Jewish man elected mayor for first time in Greece


A 65-year-old doctor is believed to be the first Jewish person elected mayor in Greece.

Independent candidate Moses Elisaf won 50.3 percent of the vote in the municipal election in the city of Ioannina. Elisaf received 17,789 votes, 235 more than his runoff opponent.

The Central Board of Jewish Communities in Greece (KIS) welcomed the mayor's election on Monday.

"For the Greek Jewry, the success of Moses Elisaf signals a very important cornerstone for the history of the Jewish presence, both at the city of Ioannina, as well as in Greece," KIS said in a statement.

Seventy-five years after the deportation and murder of around 2,000 Ioannina Jews, the city's citizens have sent a loud message against fanaticism and anti-Semitism, KIS said.

"My fellow citizens have opened a new page in the history of the city," Elisaf said on Greek radio.

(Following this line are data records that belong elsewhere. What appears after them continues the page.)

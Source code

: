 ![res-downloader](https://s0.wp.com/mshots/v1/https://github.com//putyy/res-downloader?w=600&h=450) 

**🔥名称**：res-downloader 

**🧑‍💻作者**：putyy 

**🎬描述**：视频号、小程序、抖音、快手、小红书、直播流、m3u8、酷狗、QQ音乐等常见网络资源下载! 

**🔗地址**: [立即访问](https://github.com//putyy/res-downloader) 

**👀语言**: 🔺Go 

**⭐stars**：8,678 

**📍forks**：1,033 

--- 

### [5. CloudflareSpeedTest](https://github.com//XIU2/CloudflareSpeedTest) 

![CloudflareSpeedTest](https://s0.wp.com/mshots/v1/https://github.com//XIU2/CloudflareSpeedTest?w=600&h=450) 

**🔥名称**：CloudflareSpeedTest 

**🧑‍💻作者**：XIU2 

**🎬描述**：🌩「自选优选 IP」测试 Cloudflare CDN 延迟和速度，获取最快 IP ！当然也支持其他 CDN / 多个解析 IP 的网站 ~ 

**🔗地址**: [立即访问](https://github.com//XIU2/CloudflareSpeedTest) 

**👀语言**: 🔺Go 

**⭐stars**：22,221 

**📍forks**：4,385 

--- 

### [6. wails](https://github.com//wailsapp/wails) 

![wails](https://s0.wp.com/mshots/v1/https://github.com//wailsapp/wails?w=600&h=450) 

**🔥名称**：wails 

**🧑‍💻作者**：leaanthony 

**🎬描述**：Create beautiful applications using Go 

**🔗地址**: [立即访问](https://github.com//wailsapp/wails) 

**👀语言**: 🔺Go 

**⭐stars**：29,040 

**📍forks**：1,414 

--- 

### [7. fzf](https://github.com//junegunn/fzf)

He is non-partisan and won a run-off election in the Greek municipal elections.

On March 25, 1944, the Nazis deported the Jews from Ioannina. Almost all were murdered in the gas chambers of the Auschwitz-Birkenau extermination camp.

Almost all other Greek Jews had the same fate.

Former German president Joachim Gauck visited Ioannina in 2014 and apologized for the atrocities. He was then received by Elisaf, who in 2014 chaired the small Jewish community of Ioannina.